DARLWYNE – the forgotten tragedy of 1966

archive – WrecksDARLWYNE – the forgotten tragedy of 1966

Thirty-one people died off Cornwall when a boat unfit to be at sea went missing, but in the aftermath of England's World Cup victory the headlines went missing too. Fifty years on, MARK MILBURN set out to find the wreck

SOMETIMES THINGS CAN surprise you. Something catches your attention, and you might even wonder how you missed it.
One day this May, we were having a lunch-break at the marina between dives when a guy from the sailing school came over. He had just taken out to sea a journalist who was interested in events surrounding the Football World Cup of 1966 – the one England actually won.
The journalist wanted to visit some of the places where the Darlwyne had been. Had I heard of the Darlwyne? I hadn’t.
He explained what he knew of the story. Fifty years ago, on 31 July, this pleasure-boat had left Mylor for Fowey, overloaded and unfit to be in the water. The passengers spent the day in Fowey, and the Darlwyne set off back to Mylor.
The winds had changed direction, so it would be a rough trip home for any boat.
A few people said they had spotted it making way, but it never arrived back. It disappeared with no survivors.
The man from the sailing school had never heard of the Darlwyne either, before taking the journalist out.

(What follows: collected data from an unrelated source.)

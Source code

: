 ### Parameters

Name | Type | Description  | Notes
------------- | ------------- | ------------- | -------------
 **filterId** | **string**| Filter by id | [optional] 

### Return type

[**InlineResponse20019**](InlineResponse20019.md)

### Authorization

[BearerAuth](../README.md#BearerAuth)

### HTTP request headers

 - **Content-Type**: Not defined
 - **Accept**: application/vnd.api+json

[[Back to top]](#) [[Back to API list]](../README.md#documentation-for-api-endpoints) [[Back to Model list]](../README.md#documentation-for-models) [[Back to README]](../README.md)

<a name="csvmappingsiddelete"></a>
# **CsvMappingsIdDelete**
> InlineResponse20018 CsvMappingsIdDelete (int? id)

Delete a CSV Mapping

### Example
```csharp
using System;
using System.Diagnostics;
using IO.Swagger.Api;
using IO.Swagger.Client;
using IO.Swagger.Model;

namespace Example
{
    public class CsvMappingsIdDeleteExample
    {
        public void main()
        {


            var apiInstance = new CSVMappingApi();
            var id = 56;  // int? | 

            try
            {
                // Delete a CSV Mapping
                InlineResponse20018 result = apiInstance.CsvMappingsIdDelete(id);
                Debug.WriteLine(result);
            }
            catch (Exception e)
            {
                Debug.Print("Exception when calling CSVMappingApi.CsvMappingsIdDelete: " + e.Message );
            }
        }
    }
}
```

The quay it left was only 100m or so from the sailing school, but that was before Mylor was the yacht harbour it is now.
He also mentioned a book by Martin Banks called The Mysterious Loss of the Darlwyne: A Cornish Holiday Tragedy.
I found nothing at wrecksite.eu, so I created a record for the Darlwyne.
Using Google I found the original Board of Trade report, which was quite detailed, but to sum up:

• The Darlwyne was not fit to go to sea;
• There was very little safety equipment and no radio;
• It had a capacity of 12 but was carrying 31 people;
• The wind forecast changed between leaving Mylor and the return voyage;
• Darlwyne was a 25-year-old timber ex-Admiralty picket boat;
• It was 13.5m long with a 3.5m beam and weighed 12.35 tons;
• It had two Perkins P6 diesel engines and had been re-propped;
• There was a massive air & sea search but only some wreckage recovered;
• Nobody survived;
• The 12 bodies recovered were of people who had died of deepwater drowning.

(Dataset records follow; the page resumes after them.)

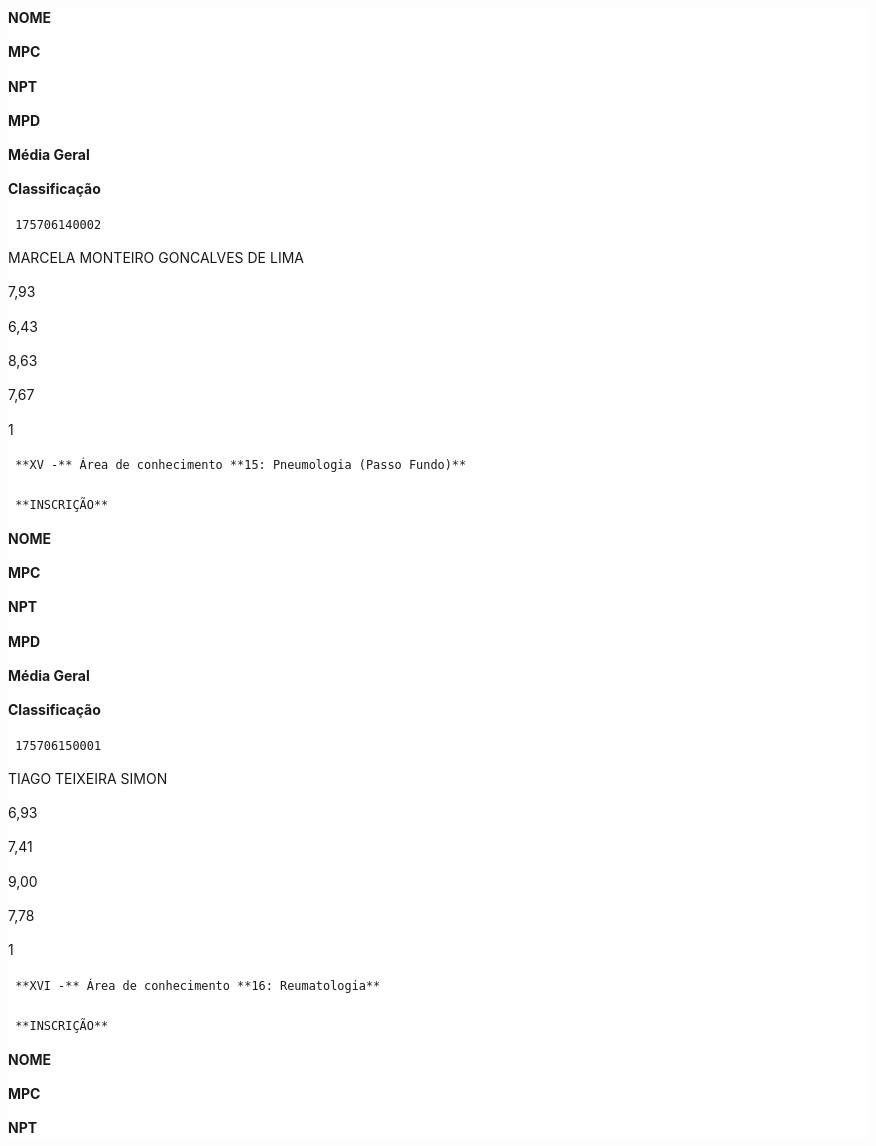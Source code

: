    **NOME**

   **MPC**

   **NPT**

   **MPD**

   **Média Geral**

   **Classificação**

     175706140002

   MARCELA MONTEIRO GONCALVES DE LIMA

   7,93

   6,43

   8,63

   7,67

   1

     **XV -** Área de conhecimento **15: Pneumologia (Passo Fundo)**

     **INSCRIÇÃO**

   **NOME**

   **MPC**

   **NPT**

   **MPD**

   **Média Geral**

   **Classificação**

     175706150001

   TIAGO TEIXEIRA SIMON

   6,93

   7,41

   9,00

   7,78

   1

     **XVI -** Área de conhecimento **16: Reumatologia**

     **INSCRIÇÃO**

   **NOME**

   **MPC**

   **NPT**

I WAS STRUCK by the massive loss of life in what was a relatively recent incident that, occurring the day after the World Cup victory, had somehow been overlooked. We had to try to find this wreck.
The Board Of Trade report also stated that 912 objects had been identified by the Royal Navy, which was involved in the searches, and that divers had investigated 142 of these. Historic England located within the National Archive the records we needed to see. By spelling Darlwyne as “Darlwin”, it found several other reports.
Google searches also revealed a recent interview with one of the RNLI crew who had searched at the time.
We knew him, a local ship-researcher and retired ship’s pilot.
The Darlwyne would be a small target to find in an area of mostly rocky seabed. An expert told us that we would need a caesium magnetometer flown 6m from the bottom to locate the relatively small boat-engines, which weighed around half a ton each.
This wouldn’t be a practical method, however, because the caesium tow-fish was likely to be damaged or lost among the rocks and pinnacles.
With potential depths of up to 60m, side-scan sonar would be better, though with that rocky seabed any results were likely to be unclear.
Without any actual real sightings of the vessel, the area to search was far too large, especially taking into account the depth of water. The area in which the wreckage and bodies had been found was 10 miles long and possibly two to three miles out to sea.
The report concluded that the Darlwyne had sunk in the Dodman Point area. The reef there is subject to strong tides and regular tidal overfalls – waves caused by strong currents at peak tidal flow. Under water there are many rocks and crevasses.
Nick, one of our team, put out a call for information on a local radio station. Someone who had worked on a scallop-dredger called to say that during the 1980s his boat had dragged up a wooden transom with the name Darlwyne on it from a gully SSW of Dodman Point, at a range of a third of a mile.
In another report, a fishing-boat had trawled up a propshaft and one or two propellers about two miles south-west of the Dodman. The items were left on the quayside at Mevagissey for the Ministry of Defence to identify.
According to the report, inspectors had confirmed that they were from the Darlwyne, but there seemed to be no official record of the visit. How would the MoD identify the Darlwyne from the propellers when it had been re-engined and fitted with smaller props?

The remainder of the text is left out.